I talked with some women who remembered trees that had previously existed next to their bus stops that got taken out, and now they were standing, you know, trying to find little bits of shade usually behind a telephone pole to keep themselves cool while they waited for their buses. But as Alejandra drove north, the scenery changed. Six miles away from South Central LA, she was still on Vermont Avenue and still in the heart of the city, but the streets had grown greener. When we ended up all the way up in Los Valles, then one of these really beautiful, beautiful old leafy neighborhoods, you basically couldn't see the sky above you.

Here, the canopy covered more than 40% of the sky. There was plenty of refuge on a hot day, and people who live in this neighborhood tend to be much more prosperous and much whiter than those a few miles down the street. Wealthier, often whiter areas that have had a lot more city-led investment over the years tend to have a lot more trees. In LA, it's a stark difference. Nearly a fifth of the city's trees are located in just five census blocks where just 1% of LA's population lives.

But this shady divide? It's no coincidence. To understand why shade became a luxury in the first place and why some communities struggle to plant trees today, you have to go back to one series of maps created more than 80 years ago. We'll explain after this. There's a hidden history that explains why some urban neighborhoods are so leafy you can barely see the sky above you and others have almost no shade.

It all starts with a subject that seems to have nothing to do with trees: home mortgages and the worst economic crisis in American history during the 1930s. We're coming out of the Great Depression. This is urban ecologist Vivek Chandis again. So at the depth of the depression, Franklin Roosevelt is elected president. "The only thing we have to fear is fear itself," and launches the huge economic program we know as the New Deal.

Shonda says one of the many problems FDR had to fix was home ownership. A lot of people were defaulting on their mortgages. A lot of concern surrounded the ability for homeowners to actually stay in their homes. So the government stepped in. Roosevelt created a federal agency called the Homeowner's Loan Corporation. It was designed to give people better access to home loans. The HOLC started off by appraising neighborhoods in more than 150 cities. They made maps that graded residential areas.

The maps would tell the Homeowner's Loan Corporation in a specific city which areas were "the best for investment" and which areas were the riskiest for putting these home mortgages. So the best neighborhoods got A's; B meant still desirable; C for definitely declining; and the lowest grade, D, went to neighborhoods considered hazardous. Assessors drew red lines around degraded neighborhoods to make it really clear these are the bad neighborhoods.

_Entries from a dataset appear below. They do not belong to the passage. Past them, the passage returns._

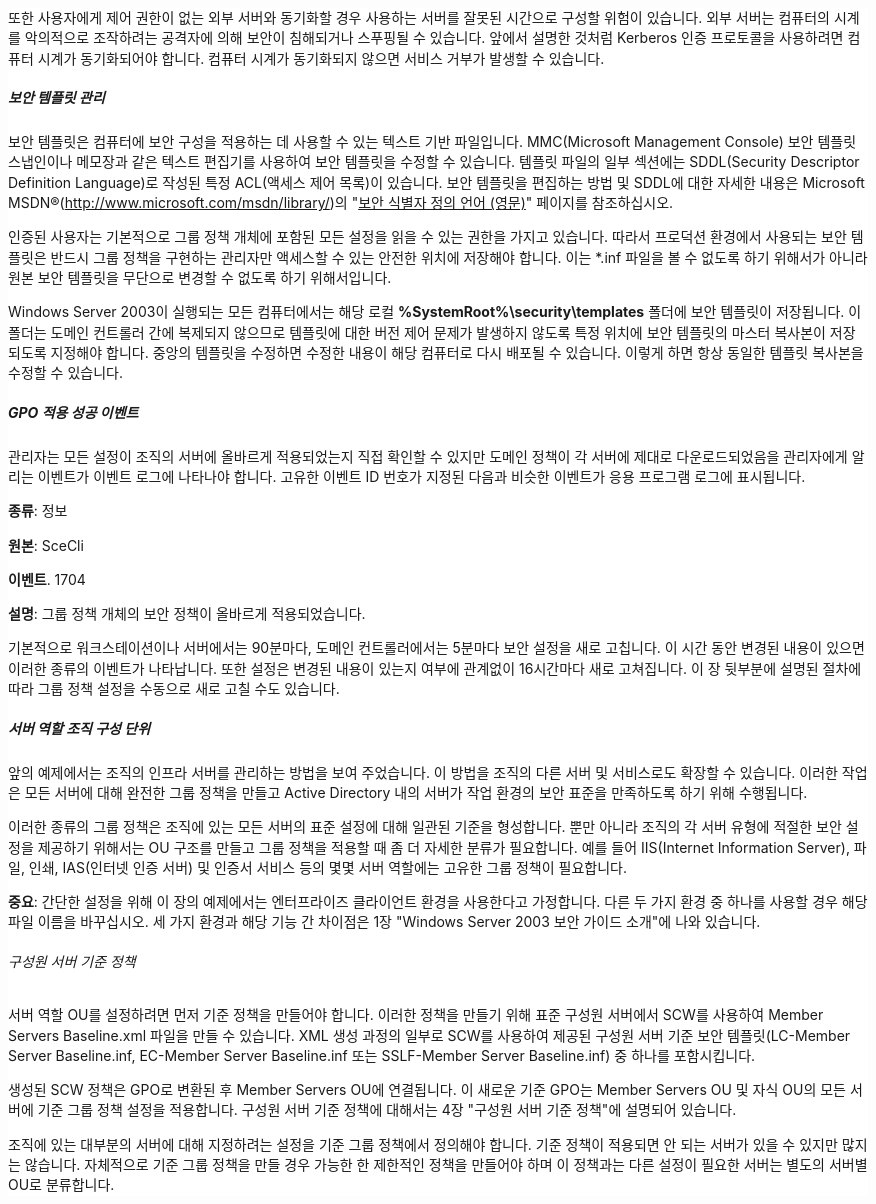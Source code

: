 또한 사용자에게 제어 권한이 없는 외부 서버와 동기화할 경우 사용하는 서버를 잘못된 시간으로 구성할 위험이 있습니다. 외부 서버는 컴퓨터의 시계를 악의적으로 조작하려는 공격자에 의해 보안이 침해되거나 스푸핑될 수 있습니다. 앞에서 설명한 것처럼 Kerberos 인증 프로토콜을 사용하려면 컴퓨터 시계가 동기화되어야 합니다. 컴퓨터 시계가 동기화되지 않으면 서비스 거부가 발생할 수 있습니다.

##### 보안 템플릿 관리

보안 템플릿은 컴퓨터에 보안 구성을 적용하는 데 사용할 수 있는 텍스트 기반 파일입니다. MMC(Microsoft Management Console) 보안 템플릿 스냅인이나 메모장과 같은 텍스트 편집기를 사용하여 보안 템플릿을 수정할 수 있습니다. 템플릿 파일의 일부 섹션에는 SDDL(Security Descriptor Definition Language)로 작성된 특정 ACL(액세스 제어 목록)이 있습니다. 보안 템플릿을 편집하는 방법 및 SDDL에 대한 자세한 내용은 Microsoft MSDN®(http://www.microsoft.com/msdn/library/)의
"[보안 식별자 정의 언어 (영문)](http://msdn.microsoft.com/library/default.asp?url=/library/en-us/secauthz/security/security_descriptor_definition_language.asp)" 페이지를 참조하십시오.

인증된 사용자는 기본적으로 그룹 정책 개체에 포함된 모든 설정을 읽을 수 있는 권한을 가지고 있습니다. 따라서 프로덕션 환경에서 사용되는 보안 템플릿은 반드시 그룹 정책을 구현하는 관리자만 액세스할 수 있는 안전한 위치에 저장해야 합니다. 이는 \*.inf 파일을 볼 수 없도록 하기 위해서가 아니라 원본 보안 템플릿을 무단으로 변경할 수 없도록 하기 위해서입니다.

Windows Server 2003이 실행되는 모든 컴퓨터에서는 해당 로컬 **%SystemRoot%\\security\\templates** 폴더에 보안 템플릿이 저장됩니다. 이 폴더는 도메인 컨트롤러 간에 복제되지 않으므로 템플릿에 대한 버전 제어 문제가 발생하지 않도록 특정 위치에 보안 템플릿의 마스터 복사본이 저장되도록 지정해야 합니다. 중앙의 템플릿을 수정하면 수정한 내용이 해당 컴퓨터로 다시 배포될 수 있습니다. 이렇게 하면 항상 동일한 템플릿 복사본을 수정할 수 있습니다.

##### GPO 적용 성공 이벤트

관리자는 모든 설정이 조직의 서버에 올바르게 적용되었는지 직접 확인할 수 있지만 도메인 정책이 각 서버에 제대로 다운로드되었음을 관리자에게 알리는 이벤트가 이벤트 로그에 나타나야 합니다. 고유한 이벤트 ID 번호가 지정된 다음과 비슷한 이벤트가 응용 프로그램 로그에 표시됩니다.

**종류**: 정보

**원본**: SceCli

**이벤트**. 1704

**설명**: 그룹 정책 개체의 보안 정책이 올바르게 적용되었습니다.

기본적으로 워크스테이션이나 서버에서는 90분마다, 도메인 컨트롤러에서는 5분마다 보안 설정을 새로 고칩니다. 이 시간 동안 변경된 내용이 있으면 이러한 종류의 이벤트가 나타납니다. 또한 설정은 변경된 내용이 있는지 여부에 관계없이 16시간마다 새로 고쳐집니다. 이 장 뒷부분에 설명된 절차에 따라 그룹 정책 설정을 수동으로 새로 고칠 수도 있습니다.

##### 서버 역할 조직 구성 단위

앞의 예제에서는 조직의 인프라 서버를 관리하는 방법을 보여 주었습니다. 이 방법을 조직의 다른 서버 및 서비스로도 확장할 수 있습니다. 이러한 작업은 모든 서버에 대해 완전한 그룹 정책을 만들고 Active Directory 내의 서버가 작업 환경의 보안 표준을 만족하도록 하기 위해 수행됩니다.

이러한 종류의 그룹 정책은 조직에 있는 모든 서버의 표준 설정에 대해 일관된 기준을 형성합니다. 뿐만 아니라 조직의 각 서버 유형에 적절한 보안 설정을 제공하기 위해서는 OU 구조를 만들고 그룹 정책을 적용할 때 좀 더 자세한 분류가 필요합니다. 예를 들어 IIS(Internet Information Server), 파일, 인쇄, IAS(인터넷 인증 서버) 및 인증서 서비스 등의 몇몇 서버 역할에는 고유한 그룹 정책이 필요합니다.

**중요**: 간단한 설정을 위해 이 장의 예제에서는 엔터프라이즈 클라이언트 환경을 사용한다고 가정합니다. 다른 두 가지 환경 중 하나를 사용할 경우 해당 파일 이름을 바꾸십시오. 세 가지 환경과 해당 기능 간 차이점은 1장 "Windows Server 2003 보안 가이드 소개"에 나와 있습니다.

###### 구성원 서버 기준 정책

서버 역할 OU를 설정하려면 먼저 기준 정책을 만들어야 합니다. 이러한 정책을 만들기 위해 표준 구성원 서버에서 SCW를 사용하여 Member Servers Baseline.xml 파일을 만들 수 있습니다. XML 생성 과정의 일부로 SCW를 사용하여 제공된 구성원 서버 기준 보안 템플릿(LC-Member Server Baseline.inf, EC-Member Server Baseline.inf 또는 SSLF-Member Server Baseline.inf) 중 하나를 포함시킵니다.

생성된 SCW 정책은 GPO로 변환된 후 Member Servers OU에 연결됩니다. 이 새로운 기준 GPO는 Member Servers OU 및 자식 OU의 모든 서버에 기준 그룹 정책 설정을 적용합니다. 구성원 서버 기준 정책에 대해서는 4장 "구성원 서버 기준 정책"에 설명되어 있습니다.

조직에 있는 대부분의 서버에 대해 지정하려는 설정을 기준 그룹 정책에서 정의해야 합니다. 기준 정책이 적용되면 안 되는 서버가 있을 수 있지만 많지는 않습니다. 자체적으로 기준 그룹 정책을 만들 경우 가능한 한 제한적인 정책을 만들어야 하며 이 정책과는 다른 설정이 필요한 서버는 별도의 서버별 OU로 분류합니다.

But in cities all across the country, there were issues with how the government arrived at those grades. In the 1930s, Jim Crow segregation was legal, and even in northern cities, there were all kinds of tactics to keep Black people and other people of color out of white neighborhoods. And when the HOLC handed out grades, it considered white neighborhoods to be safer investments simply because white people lived there. And risk, in that sense, was often decided by the local communities in and around these cities where there were immigrant communities, African American communities, people of color more generally, and then low-income communities.

Even though redlining officially ended in 1968, it left a lasting mark. Individual people of color had a harder time buying houses, which had major economic consequences. Over time, cities were less likely to invest in see-or-degraded neighborhoods. Parks weren't being sited in those locations. Green spaces, trees, and often these large-scale industrial facilities or roadways were what we're finding their way into those locations.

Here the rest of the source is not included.